→ **Brief**: Scan the records below and copy every line that contains the string "previous".

[Document images with source code]

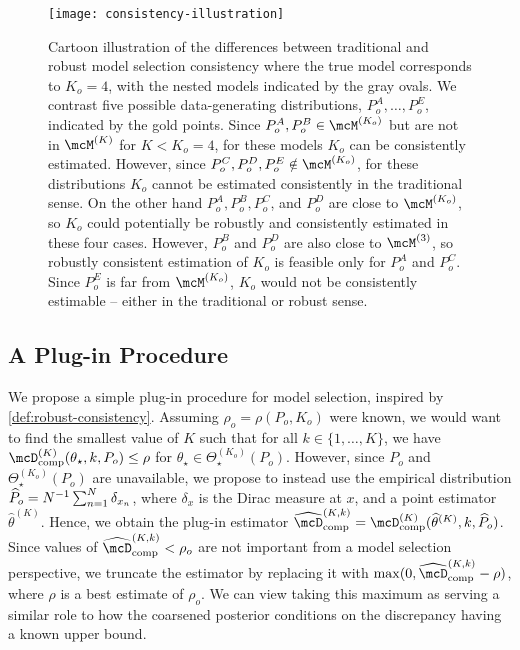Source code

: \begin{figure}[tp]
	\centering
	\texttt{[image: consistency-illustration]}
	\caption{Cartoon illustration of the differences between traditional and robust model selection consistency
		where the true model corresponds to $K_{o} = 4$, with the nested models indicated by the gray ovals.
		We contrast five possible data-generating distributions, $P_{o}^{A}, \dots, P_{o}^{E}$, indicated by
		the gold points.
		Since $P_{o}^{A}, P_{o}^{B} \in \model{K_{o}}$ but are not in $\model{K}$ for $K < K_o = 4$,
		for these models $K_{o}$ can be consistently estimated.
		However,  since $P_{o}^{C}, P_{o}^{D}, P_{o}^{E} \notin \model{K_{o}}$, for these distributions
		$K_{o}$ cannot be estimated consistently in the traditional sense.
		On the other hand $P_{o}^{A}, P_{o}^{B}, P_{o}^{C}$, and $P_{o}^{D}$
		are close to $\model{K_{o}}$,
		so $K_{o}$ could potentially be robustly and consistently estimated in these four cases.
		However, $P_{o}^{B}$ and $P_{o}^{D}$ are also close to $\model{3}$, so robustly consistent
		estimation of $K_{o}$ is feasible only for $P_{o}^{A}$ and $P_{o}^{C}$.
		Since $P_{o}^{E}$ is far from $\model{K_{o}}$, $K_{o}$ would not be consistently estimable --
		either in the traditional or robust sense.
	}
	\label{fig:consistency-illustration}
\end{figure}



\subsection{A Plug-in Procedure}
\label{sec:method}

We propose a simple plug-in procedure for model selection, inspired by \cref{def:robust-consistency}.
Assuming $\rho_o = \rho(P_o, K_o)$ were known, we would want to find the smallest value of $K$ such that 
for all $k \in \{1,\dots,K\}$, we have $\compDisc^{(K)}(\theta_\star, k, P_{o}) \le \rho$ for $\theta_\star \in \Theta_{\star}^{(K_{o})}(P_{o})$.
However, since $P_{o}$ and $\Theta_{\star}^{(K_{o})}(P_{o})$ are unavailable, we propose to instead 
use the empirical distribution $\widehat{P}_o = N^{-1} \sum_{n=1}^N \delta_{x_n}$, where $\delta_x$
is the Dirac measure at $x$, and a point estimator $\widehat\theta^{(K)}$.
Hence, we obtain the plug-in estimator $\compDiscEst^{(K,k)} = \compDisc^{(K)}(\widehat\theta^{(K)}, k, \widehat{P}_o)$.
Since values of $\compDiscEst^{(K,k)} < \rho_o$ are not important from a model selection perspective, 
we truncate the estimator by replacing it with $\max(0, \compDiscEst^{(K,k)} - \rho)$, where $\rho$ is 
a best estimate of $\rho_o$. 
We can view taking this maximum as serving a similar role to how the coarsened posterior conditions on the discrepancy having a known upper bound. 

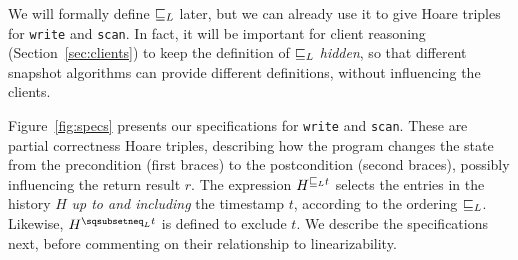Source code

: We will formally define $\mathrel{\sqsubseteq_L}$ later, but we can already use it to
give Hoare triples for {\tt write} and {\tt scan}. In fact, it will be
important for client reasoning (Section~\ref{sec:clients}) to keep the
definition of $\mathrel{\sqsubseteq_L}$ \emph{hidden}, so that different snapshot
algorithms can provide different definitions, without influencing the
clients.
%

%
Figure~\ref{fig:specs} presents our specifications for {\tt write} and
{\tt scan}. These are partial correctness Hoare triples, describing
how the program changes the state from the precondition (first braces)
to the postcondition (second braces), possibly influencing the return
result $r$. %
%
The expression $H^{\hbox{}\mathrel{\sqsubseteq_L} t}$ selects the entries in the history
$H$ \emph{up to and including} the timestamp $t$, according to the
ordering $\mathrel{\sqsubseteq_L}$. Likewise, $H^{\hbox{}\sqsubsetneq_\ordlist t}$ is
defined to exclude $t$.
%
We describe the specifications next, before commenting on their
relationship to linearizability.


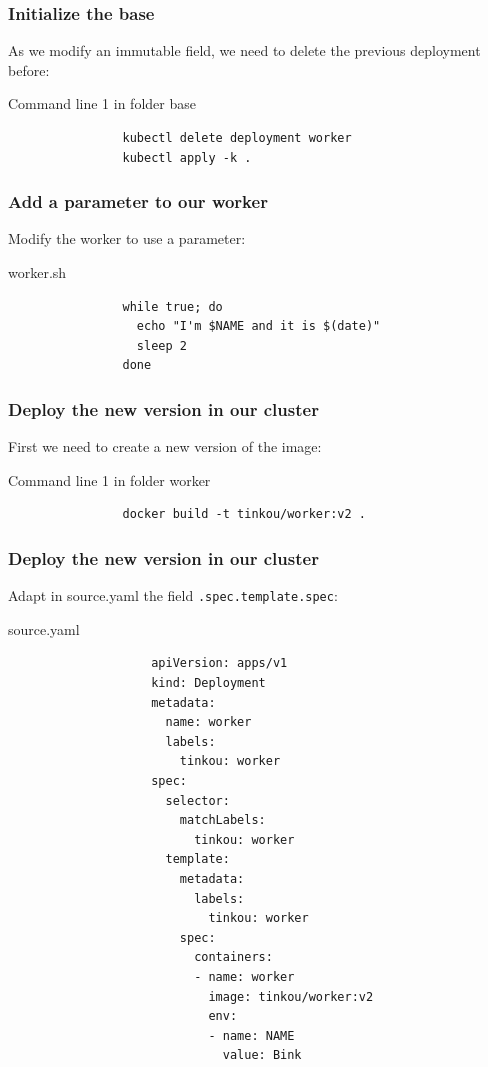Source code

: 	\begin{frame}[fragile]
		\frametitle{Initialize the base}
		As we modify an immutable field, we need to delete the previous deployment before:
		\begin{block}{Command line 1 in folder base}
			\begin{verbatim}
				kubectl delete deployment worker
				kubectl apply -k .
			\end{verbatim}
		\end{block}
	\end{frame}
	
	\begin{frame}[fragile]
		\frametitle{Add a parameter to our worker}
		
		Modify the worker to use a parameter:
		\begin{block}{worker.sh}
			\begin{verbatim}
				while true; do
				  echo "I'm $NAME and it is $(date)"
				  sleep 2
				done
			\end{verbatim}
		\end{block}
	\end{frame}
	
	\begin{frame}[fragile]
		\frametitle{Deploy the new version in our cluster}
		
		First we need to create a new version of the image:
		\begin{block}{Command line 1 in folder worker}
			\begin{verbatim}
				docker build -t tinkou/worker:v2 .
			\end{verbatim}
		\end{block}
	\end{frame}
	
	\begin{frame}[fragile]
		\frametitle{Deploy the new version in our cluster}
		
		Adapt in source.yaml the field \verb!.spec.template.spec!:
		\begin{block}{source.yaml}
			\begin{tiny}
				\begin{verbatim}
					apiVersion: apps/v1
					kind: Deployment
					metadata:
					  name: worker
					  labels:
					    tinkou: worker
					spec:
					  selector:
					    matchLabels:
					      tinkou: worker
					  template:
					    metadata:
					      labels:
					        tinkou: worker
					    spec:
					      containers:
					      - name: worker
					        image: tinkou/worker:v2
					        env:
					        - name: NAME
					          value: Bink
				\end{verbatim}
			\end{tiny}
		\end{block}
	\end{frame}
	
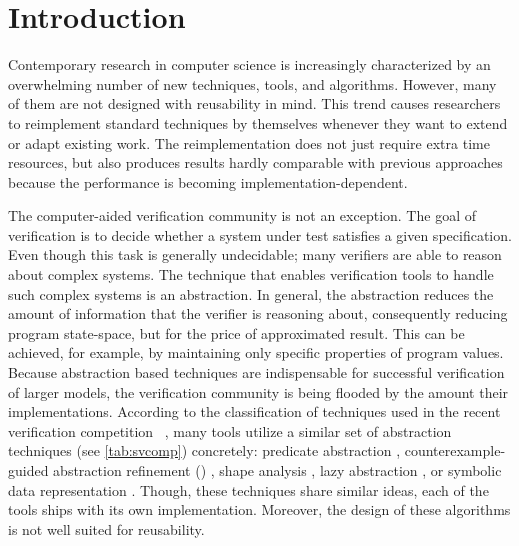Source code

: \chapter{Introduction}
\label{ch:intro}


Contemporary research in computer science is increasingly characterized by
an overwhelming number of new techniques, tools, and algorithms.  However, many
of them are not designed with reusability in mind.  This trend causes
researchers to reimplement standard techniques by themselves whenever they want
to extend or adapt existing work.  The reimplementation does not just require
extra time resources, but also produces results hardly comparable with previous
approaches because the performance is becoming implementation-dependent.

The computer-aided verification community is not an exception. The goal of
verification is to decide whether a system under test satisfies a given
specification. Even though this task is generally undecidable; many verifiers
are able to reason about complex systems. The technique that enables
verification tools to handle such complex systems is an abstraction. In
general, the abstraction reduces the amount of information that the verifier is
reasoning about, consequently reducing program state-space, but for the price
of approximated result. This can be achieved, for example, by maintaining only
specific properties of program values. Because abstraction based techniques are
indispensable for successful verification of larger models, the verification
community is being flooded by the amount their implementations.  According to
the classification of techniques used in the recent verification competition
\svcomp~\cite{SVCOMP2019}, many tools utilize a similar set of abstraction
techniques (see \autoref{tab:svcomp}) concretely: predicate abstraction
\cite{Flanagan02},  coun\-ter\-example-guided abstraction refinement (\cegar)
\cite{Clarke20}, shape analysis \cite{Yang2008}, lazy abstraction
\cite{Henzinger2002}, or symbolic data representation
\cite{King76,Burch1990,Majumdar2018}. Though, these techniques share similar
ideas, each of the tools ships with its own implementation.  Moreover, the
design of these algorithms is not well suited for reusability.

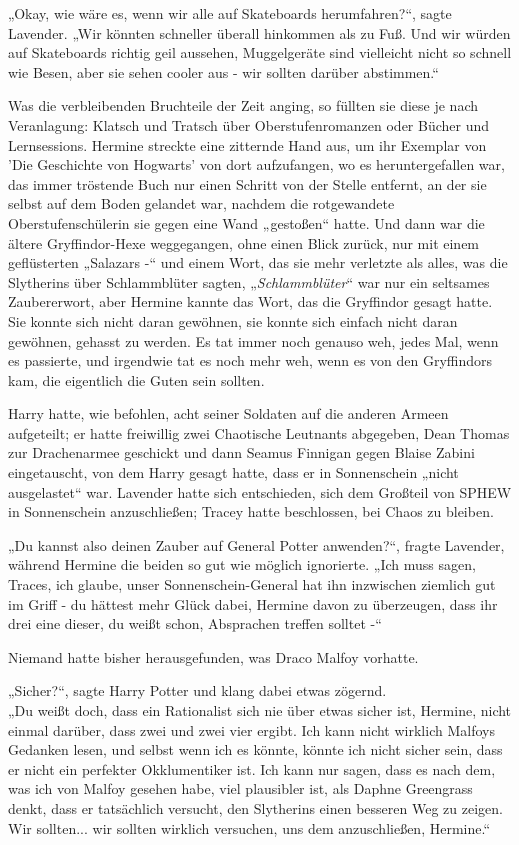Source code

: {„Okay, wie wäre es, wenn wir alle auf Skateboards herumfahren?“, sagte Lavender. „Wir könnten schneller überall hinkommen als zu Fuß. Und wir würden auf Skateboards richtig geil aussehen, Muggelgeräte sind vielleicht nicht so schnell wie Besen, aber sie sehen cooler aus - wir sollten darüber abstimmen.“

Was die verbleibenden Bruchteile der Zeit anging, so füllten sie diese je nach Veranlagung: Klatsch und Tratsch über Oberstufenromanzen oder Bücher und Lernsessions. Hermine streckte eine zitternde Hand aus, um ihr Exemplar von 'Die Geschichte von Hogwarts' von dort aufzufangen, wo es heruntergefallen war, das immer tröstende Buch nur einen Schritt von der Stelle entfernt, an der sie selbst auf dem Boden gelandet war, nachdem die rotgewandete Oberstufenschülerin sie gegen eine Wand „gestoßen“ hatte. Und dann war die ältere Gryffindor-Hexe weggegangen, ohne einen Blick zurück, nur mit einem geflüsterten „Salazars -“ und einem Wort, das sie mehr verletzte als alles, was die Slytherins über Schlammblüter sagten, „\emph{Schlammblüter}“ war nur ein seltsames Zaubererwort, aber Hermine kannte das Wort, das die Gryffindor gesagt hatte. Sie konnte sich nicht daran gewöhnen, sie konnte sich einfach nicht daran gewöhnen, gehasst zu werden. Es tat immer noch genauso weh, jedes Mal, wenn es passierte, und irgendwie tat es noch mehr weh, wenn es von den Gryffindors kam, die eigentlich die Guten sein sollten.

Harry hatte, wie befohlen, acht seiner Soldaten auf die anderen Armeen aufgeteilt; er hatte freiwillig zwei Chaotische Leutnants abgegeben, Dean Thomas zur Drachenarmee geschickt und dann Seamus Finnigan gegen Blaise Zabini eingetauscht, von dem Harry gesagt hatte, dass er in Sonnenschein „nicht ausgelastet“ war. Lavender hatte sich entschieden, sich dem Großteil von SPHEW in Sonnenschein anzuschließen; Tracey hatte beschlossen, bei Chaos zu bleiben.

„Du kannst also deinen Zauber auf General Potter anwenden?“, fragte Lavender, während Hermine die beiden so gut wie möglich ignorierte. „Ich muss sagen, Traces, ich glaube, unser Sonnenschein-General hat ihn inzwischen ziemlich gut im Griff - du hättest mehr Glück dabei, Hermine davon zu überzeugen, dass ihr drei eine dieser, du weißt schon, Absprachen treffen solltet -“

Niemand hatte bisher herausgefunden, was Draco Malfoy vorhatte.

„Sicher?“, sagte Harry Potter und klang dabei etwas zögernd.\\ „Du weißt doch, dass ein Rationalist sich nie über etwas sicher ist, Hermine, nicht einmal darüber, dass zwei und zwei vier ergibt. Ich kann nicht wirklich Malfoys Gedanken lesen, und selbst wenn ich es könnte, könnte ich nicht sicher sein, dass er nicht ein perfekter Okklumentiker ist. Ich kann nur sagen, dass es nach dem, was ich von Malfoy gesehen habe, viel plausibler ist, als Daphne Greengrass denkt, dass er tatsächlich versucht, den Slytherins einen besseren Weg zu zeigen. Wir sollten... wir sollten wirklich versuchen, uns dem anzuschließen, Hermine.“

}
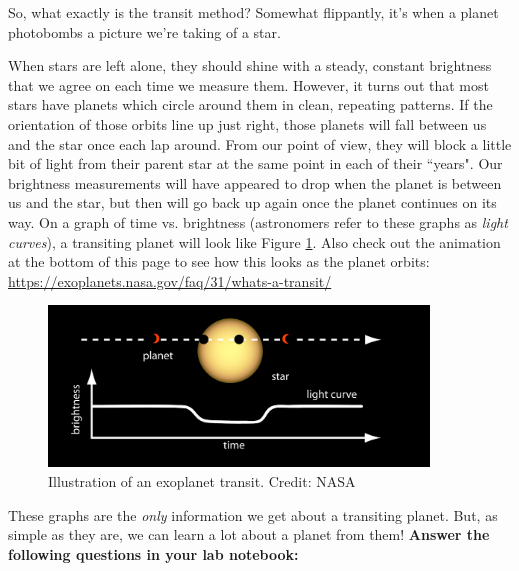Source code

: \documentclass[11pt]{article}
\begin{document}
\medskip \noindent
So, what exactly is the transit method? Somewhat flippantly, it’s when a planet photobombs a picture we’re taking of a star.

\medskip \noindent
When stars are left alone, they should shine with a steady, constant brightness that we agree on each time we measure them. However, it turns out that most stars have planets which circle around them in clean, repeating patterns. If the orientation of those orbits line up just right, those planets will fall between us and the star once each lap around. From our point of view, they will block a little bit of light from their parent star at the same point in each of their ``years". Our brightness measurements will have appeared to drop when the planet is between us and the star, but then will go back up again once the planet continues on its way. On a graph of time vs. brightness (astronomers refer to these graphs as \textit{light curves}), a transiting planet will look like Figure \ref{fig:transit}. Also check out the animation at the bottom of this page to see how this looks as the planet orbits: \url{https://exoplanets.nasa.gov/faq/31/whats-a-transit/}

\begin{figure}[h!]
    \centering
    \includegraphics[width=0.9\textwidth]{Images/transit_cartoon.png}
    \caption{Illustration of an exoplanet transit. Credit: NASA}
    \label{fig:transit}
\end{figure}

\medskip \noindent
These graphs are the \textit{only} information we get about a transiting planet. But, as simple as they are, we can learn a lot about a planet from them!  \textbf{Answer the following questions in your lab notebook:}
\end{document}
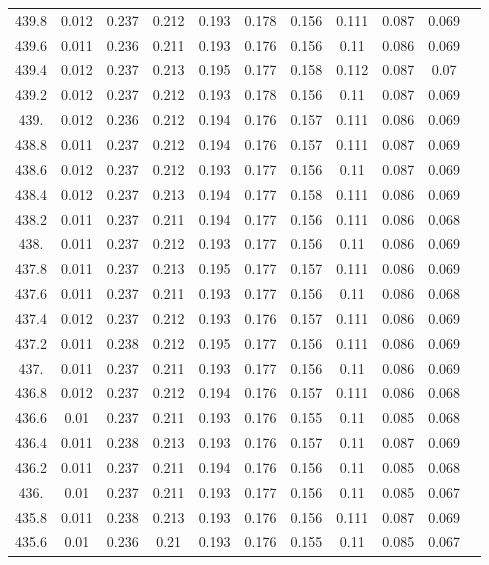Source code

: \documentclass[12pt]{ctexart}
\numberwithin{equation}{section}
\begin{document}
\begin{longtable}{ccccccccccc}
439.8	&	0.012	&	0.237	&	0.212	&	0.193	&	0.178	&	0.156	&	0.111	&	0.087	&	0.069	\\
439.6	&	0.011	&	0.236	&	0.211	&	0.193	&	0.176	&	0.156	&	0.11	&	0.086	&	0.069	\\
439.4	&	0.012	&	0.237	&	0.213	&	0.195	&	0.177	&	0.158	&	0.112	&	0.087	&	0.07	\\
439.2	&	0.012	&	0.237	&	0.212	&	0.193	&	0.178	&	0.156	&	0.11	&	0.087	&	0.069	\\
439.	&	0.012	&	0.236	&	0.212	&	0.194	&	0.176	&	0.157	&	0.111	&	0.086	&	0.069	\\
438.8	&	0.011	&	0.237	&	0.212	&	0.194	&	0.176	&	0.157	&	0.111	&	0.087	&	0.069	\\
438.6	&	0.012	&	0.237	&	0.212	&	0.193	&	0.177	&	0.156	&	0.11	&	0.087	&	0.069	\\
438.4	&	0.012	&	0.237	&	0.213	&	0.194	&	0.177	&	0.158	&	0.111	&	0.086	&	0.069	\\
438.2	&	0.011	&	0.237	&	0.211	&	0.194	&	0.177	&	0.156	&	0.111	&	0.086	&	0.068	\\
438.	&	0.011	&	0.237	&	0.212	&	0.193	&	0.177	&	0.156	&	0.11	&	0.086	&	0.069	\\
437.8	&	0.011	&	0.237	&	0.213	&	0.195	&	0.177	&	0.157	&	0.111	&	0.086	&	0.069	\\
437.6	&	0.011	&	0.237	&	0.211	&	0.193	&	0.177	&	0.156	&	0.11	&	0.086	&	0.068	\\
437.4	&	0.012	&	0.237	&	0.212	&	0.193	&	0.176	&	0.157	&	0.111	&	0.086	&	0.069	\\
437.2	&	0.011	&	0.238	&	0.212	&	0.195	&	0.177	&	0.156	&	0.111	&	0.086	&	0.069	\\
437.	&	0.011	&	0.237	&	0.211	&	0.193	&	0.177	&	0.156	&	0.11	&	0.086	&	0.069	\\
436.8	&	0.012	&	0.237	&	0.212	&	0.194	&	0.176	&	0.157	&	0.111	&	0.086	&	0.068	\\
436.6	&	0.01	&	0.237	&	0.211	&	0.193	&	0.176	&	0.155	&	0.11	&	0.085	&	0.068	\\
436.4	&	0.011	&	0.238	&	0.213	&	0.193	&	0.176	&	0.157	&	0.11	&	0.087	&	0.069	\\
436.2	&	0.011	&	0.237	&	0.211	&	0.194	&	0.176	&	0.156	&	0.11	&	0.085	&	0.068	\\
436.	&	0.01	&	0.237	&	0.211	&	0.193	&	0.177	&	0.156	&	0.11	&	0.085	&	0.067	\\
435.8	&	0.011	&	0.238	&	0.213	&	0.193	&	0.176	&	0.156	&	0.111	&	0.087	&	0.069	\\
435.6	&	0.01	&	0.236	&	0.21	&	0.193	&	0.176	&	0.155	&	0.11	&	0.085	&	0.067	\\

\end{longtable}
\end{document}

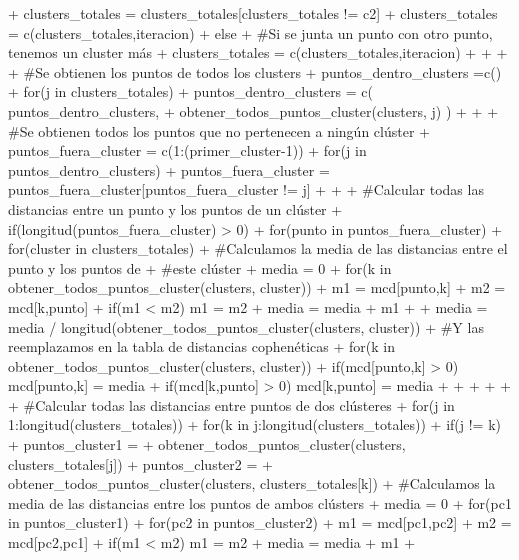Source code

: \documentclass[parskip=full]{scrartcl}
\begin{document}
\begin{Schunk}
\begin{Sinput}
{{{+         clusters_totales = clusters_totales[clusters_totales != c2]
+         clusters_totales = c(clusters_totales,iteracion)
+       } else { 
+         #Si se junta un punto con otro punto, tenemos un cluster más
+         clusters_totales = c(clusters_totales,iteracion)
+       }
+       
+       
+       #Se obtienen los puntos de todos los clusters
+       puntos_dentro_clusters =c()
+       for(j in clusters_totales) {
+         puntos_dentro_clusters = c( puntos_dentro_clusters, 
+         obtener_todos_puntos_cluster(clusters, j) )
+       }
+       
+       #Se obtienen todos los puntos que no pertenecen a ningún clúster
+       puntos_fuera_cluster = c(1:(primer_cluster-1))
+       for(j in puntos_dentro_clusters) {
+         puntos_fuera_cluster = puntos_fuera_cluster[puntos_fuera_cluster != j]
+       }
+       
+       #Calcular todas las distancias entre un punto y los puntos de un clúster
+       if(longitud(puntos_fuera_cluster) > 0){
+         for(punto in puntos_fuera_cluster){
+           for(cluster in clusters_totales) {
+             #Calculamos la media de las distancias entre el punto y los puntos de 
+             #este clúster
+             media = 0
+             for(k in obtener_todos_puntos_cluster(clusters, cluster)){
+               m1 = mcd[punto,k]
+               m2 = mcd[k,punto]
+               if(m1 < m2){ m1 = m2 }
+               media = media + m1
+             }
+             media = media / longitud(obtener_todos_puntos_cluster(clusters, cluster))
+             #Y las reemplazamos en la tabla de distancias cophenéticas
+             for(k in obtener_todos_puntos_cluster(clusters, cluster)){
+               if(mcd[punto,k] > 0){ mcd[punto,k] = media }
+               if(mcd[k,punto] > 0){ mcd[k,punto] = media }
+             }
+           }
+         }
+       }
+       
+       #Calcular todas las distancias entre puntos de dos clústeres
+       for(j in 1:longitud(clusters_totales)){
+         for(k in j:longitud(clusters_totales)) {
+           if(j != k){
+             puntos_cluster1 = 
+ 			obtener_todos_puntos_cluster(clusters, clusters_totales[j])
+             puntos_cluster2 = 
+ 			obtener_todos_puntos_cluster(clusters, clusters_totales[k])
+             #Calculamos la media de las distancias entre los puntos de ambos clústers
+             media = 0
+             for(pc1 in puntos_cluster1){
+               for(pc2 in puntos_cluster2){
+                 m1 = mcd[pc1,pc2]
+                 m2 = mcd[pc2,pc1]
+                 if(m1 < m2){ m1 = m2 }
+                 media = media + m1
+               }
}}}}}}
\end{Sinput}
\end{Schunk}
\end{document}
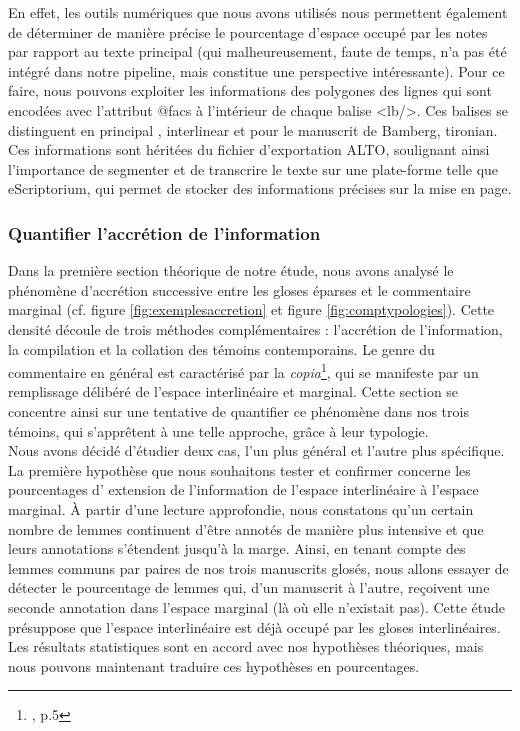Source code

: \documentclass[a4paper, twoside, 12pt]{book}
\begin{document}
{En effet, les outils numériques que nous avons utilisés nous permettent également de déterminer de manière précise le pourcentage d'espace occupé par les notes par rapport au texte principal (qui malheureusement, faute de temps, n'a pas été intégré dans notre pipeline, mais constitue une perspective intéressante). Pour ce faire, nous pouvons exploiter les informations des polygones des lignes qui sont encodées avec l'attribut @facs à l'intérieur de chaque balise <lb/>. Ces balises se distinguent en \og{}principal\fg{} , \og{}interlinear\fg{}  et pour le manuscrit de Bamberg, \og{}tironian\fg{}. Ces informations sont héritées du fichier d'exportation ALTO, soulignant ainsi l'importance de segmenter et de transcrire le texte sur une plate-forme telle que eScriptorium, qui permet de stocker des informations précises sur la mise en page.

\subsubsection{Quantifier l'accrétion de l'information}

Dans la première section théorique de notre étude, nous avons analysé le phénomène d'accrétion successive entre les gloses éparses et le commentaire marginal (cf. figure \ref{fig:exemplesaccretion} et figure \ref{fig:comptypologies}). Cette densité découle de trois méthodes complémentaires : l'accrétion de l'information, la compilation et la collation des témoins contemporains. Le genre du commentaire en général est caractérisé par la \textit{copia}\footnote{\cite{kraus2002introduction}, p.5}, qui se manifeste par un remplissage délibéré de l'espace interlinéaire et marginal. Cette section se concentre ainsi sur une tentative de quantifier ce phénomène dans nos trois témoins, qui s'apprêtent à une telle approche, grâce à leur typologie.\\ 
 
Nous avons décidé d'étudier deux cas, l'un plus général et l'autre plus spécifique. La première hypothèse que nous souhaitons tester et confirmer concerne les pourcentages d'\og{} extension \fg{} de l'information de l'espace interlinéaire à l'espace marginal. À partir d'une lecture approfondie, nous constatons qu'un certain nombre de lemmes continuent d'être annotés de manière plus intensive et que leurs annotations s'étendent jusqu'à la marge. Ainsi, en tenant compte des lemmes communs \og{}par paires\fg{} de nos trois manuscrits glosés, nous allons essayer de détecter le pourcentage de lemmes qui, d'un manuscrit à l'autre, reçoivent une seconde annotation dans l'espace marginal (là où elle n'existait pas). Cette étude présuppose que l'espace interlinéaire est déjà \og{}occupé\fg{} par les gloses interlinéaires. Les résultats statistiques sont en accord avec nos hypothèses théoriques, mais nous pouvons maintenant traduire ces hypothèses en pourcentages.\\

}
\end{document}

→ **Answer box**:
		As we modify an immutable field, we need to delete the previous deployment before:
extra time resources, but also produces results hardly comparable with previous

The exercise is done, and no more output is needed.